Service dogs play many roles
Unlike a dog adopted from your local shelter, all service dogs require extensive training so they can learn to independently perform their tasks. None of these dogs are trained by their human companions alone. They all attend intensive programs led by experienced trainers, and assist people with a wide range of disabilities. You must complete a training course with the dog and canine instructor. In all cases, you must be able to care for the dog’s daily needs.
• Hearing dogs tend to be small to medium-sized mixed breeds. In fact, canine training organizations often obtain their four-legged students from shelters. Hearing dogs recognize and alert their people to a variety of sounds including knocking or doorbells, smoke alarms and crying babies or children. Due to the nature of their work, these dogs must be energetic and ready to instantly respond to stimuli.

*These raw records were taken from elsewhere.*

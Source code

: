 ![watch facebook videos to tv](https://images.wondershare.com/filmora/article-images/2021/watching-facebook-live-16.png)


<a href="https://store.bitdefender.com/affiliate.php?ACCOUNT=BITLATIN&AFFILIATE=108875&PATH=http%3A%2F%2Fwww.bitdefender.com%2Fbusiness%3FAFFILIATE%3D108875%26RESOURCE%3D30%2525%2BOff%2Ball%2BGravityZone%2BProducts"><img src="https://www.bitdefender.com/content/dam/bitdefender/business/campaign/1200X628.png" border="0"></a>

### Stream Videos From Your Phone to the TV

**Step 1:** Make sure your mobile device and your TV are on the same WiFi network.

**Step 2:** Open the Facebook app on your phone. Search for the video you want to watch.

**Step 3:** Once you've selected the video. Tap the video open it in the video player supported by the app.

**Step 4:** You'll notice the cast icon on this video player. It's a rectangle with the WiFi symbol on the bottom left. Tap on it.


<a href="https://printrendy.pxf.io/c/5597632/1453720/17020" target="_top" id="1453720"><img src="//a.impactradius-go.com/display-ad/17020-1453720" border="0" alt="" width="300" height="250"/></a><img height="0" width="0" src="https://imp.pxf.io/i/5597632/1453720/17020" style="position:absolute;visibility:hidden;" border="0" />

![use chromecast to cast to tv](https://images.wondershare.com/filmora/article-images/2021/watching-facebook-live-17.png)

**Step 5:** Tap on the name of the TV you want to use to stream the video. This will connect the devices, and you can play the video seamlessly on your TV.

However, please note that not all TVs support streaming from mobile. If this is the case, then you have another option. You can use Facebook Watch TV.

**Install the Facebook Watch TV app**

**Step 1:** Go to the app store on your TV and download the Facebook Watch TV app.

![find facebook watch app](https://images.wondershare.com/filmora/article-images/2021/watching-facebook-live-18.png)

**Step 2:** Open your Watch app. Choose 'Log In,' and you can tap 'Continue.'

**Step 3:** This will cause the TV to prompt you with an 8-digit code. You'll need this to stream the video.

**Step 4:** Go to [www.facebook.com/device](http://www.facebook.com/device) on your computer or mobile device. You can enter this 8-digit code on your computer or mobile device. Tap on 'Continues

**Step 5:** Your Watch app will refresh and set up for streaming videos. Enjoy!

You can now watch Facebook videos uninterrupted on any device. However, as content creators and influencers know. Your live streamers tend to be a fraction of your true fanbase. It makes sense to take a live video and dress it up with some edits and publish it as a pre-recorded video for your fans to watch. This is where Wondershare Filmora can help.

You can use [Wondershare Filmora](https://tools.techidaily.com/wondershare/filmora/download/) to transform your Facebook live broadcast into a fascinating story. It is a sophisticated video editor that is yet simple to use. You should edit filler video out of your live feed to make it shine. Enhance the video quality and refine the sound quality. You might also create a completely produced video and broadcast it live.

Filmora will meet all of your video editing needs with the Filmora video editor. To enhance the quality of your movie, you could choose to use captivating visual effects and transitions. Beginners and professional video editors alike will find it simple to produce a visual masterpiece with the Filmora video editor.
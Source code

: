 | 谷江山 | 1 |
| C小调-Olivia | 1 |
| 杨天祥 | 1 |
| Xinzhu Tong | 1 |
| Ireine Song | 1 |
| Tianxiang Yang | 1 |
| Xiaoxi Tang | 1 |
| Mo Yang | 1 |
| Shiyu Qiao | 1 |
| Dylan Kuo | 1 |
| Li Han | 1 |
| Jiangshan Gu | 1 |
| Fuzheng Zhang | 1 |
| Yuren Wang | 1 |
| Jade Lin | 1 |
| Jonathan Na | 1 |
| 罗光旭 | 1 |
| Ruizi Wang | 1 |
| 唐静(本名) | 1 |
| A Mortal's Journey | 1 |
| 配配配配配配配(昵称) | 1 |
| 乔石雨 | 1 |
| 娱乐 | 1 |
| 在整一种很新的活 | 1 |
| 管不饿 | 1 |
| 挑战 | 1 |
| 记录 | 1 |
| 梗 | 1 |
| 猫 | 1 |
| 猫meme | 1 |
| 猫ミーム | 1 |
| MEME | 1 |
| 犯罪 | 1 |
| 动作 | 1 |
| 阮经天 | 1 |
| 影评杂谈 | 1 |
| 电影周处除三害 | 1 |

• By contrast, guide dogs for the blind are mostly purebred. While Labrador and golden retrievers are probably the most widely “hired” breeds, a number of training centers also prepare German shepherds and even standard poodles for this career. These breeds are largely chosen for their original functions of herding and retrieving. In today’s complex urban environment, however, these dogs are also singled out for their intelligence and steadfast ability to “disobey” an unsafe command. Medium to large dogs are usually chosen for the visually impaired – they’re easier for a blind person to harness and comfortably hold onto.
• Some dogs are trained to sniff the breath of people with Type 1 diabetes. Usually Labs, these natural breath analyzers are able to detect dangerously low sugar levels (hypoglycemia). To relieve the symptoms, they may carry bottled juice for their people. These dogs are placed with both adults and children over the age of 12.
• Other dogs learn to help people with epilepsy. If there is enough time before the onset of a seizure, the dog may bring water, medicine and/or a telephone to his person. If the seizure has already begun, the dog may bring pillows to cushion her head, thereby lowering the risk of injury. Some people maintain their dogs can actually sense when a seizure is about to take place. These dogs reportedly help them to a safe place (i.e. the floor), so they won’t be hurt by falling.
• Service dogs trained to work with mobility challenged individuals can help people who use crutches, canes, walkers and even wheelchairs. Dogs placed with people with degenerative diseases like Parkinson’s or ALS (amyotrophic lateral sclerosis) help to either balance or brace them, stabilizing them in both standing and sitting positions. These dogs may also help wheelchair-bound people transfer to or from their wheelchairs. For people with hand-operated wheelchairs, the dogs may assist in pulling the chair itself. To fulfill the demands of such mobility assistance jobs, however, neither a small nor medium-sized dog would be tall or strong enough.
• Specially trained canines are placed with individuals who have arthritis, CP (cerebral palsy), chronic fatigue immune dysfunction syndrome, fibromyalgia, heart disease, MS (multiple sclerosis), muscular dystrophy, myasthenia gravis, paralysis and spina bifida. Dogs also assist people who have had spinal cord injuries or chronic back/neck problems and strokes. These dogs will:
} Pick up dropped objects
} Retrieve items from countertops or tables
} Carry groceries or other items in a doggie backpack
} Load or unload a washer or dryer
} Press pedestrian crossing buttons or elevator buttons
} Turn lights on or off
} Help with undressing (shoes, socks and jackets)
Whether you opt for a service dog, or adopt one from a shelter or rescue, there’s one more benefit he’ll offer you, regardless of his breed or job description – joie de vivre!